Lastly, the distribution of C. tzotzilorum is relatively small and discontinuous, which may facilitate either local adaptation or drift in these isolated populations resulting in the differential expression of toxins. Such local adaptation in different geographic regions has been observed in other species with broad distributions, such as Crotalus scutulatus (Strickland et al. 2018b). In contrast, our toxin sequence evolution results for C. godmani suggest that mutation–drift could also be driving evolution in toxin differential expression between populations as it does for sequence evolution.

We similarly found that C. godmani showed significant variation between the southern and northern populations (Fig. 3B and C). In the northern population of C. godmani, the PLA\(_2\)s were expressed less than in the southern population, however, the toxin with the highest expression in the northern population was a PLA\(_2\) not expressed in the southern population. This toxin is an acidic PLA\(_2\) (gA1) related to PLA\(_2\)s from Bothrops and sister to a clade of PLA\(_2\)s from Gloydius (Figs. 4, 5). The southern population of C. godmani, in general, exhibited higher expression of PLA\(_2\)s than the northern population; however, this difference was not significant for total PLA\(_2\) expression. Nonetheless, there were several PLA\(_2\) isoforms differentially expressed between the two populations. Notably, one individual (CHFCB-0272) expressed PLA\(_2\)s similar to both subunits of crotoxin-like toxins of other genera. The remaining individuals showed nearly no expression of these PLA\(_2\)s.

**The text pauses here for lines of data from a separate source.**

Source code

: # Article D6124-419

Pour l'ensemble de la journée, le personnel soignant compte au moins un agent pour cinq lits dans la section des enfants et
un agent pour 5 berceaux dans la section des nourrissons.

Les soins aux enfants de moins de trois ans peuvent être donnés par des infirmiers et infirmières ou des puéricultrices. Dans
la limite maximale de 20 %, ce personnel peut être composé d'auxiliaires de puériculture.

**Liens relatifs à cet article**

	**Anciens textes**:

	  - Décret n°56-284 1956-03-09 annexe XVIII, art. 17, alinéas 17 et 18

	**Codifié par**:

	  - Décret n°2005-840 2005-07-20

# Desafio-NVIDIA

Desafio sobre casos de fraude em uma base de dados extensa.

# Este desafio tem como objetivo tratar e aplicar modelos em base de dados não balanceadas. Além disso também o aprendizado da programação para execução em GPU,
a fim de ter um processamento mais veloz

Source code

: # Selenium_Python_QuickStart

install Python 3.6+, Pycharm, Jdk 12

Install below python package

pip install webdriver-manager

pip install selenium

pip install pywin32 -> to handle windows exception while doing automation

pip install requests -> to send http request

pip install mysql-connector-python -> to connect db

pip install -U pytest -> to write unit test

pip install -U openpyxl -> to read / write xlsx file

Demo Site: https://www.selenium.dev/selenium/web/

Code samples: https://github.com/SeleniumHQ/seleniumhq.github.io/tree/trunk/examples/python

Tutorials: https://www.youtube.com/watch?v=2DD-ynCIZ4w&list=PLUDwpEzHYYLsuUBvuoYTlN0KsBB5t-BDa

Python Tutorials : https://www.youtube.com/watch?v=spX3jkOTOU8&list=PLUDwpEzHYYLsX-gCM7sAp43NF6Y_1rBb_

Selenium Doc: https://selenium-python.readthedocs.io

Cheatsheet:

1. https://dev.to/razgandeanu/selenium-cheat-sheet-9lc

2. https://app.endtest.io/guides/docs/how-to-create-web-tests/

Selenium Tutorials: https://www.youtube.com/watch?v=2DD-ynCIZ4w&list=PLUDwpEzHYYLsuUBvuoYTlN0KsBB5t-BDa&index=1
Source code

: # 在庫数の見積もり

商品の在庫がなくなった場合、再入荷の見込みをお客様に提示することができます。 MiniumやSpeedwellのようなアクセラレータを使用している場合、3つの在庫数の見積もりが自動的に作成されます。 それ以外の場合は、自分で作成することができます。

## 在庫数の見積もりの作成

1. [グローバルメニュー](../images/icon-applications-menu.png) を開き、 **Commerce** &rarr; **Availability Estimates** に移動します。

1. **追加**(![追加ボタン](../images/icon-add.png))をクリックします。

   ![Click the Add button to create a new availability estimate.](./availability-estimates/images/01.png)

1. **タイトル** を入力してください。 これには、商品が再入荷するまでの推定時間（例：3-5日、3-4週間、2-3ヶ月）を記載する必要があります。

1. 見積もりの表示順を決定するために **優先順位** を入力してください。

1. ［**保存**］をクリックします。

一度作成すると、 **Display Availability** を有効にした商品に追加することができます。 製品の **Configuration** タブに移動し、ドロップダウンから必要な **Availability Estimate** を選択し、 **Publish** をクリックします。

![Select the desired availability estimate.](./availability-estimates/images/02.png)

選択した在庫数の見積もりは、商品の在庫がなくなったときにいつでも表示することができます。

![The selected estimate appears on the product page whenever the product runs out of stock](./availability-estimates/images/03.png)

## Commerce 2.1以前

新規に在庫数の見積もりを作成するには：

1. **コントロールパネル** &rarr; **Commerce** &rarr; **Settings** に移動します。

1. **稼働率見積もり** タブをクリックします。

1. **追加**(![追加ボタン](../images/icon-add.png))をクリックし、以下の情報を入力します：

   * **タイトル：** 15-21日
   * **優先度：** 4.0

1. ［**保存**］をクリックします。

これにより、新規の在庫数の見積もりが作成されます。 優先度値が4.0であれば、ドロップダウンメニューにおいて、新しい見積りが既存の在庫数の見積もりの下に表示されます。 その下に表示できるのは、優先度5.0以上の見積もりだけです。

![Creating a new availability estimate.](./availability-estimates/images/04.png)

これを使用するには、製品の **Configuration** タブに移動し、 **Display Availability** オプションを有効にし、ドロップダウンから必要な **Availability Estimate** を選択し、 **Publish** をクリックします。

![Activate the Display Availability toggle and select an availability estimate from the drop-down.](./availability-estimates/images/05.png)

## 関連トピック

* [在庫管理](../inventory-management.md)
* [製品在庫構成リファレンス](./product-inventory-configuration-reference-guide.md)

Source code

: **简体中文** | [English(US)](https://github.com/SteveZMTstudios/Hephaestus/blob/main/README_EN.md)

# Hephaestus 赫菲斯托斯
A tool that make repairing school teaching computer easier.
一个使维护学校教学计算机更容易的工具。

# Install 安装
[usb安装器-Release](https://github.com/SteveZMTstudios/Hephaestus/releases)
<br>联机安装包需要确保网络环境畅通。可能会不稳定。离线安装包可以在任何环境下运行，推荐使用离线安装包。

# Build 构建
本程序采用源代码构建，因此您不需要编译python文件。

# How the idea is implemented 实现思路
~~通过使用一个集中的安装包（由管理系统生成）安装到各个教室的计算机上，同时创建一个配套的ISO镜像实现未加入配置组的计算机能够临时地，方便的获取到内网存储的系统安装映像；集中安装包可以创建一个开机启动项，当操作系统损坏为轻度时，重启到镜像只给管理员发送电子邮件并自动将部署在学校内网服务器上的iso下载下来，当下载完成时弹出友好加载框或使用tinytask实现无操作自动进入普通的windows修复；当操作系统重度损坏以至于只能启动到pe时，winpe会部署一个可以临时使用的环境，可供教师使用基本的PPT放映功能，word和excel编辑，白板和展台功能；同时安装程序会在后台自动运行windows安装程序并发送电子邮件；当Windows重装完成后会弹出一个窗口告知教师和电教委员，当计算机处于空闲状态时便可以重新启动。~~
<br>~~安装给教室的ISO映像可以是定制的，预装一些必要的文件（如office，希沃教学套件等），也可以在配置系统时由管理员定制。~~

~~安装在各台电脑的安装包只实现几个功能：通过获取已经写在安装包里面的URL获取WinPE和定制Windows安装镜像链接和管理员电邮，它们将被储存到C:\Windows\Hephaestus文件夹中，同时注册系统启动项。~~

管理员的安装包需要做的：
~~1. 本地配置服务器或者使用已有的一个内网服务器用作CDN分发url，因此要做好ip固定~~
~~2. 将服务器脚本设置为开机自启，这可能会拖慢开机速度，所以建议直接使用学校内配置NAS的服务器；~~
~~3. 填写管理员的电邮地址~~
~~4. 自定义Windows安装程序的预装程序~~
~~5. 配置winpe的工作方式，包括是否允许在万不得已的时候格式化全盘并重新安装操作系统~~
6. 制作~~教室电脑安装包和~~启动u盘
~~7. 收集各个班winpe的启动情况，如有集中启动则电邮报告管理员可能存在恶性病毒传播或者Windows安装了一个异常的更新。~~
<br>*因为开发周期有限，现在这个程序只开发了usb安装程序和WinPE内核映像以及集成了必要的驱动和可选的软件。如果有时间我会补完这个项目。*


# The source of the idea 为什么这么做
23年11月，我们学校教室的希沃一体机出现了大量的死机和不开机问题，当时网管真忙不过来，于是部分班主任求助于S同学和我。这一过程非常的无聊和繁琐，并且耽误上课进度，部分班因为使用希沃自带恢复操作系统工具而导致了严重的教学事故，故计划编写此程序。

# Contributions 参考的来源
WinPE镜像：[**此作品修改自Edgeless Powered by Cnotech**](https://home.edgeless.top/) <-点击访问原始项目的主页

The venom of the southern population also showed a large percentage of SVMPs. The venom of CHFCB-0272 was composed of \(21.60\%\) crotoxin subunits, \(25.48\%\) other PLA\(_2\)s, \(26.62\%\) SVMPs, and \(26.30\%\) other toxins families.

Cerrophidion petlalcalensis exhibited little variation in the composition of toxins in its venom (Fig. 2B). Our samples came from populations in Veracruz, Mexico. New populations have recently been discovered in Oaxaca, Mexico, several kilometers south of Veracruz (Torre-Loranca et al. 2019). We lack information regarding the venom of these populations and additional sampling might recover intraspecific venom variation. However, C. petlalcalensis diverged from C. tzotzilorum in the Pliocene, probably by a vicariant event due to the tectonic movement that removed the highlands connections between both sides of the Isthmus of Tehuantepec (Daza et al. 2010; Castoe et al. 2009). It is likely that this lineage underwent a bottleneck post-divergence resulting in a population with low genetic diversity given the short branch lengths between C. petlalcalensis individuals in our species tree. This low genetic diversity may have resulted in largely homogeneous venom phenotypes within this population. Samples from the newly discovered population would facilitate our understanding of the evolutionary history of the species as they would allow us to assess the genetic diversity of the species and test for differential expression of the toxins among populations as we did with C. godmani and C. tzotzilorum.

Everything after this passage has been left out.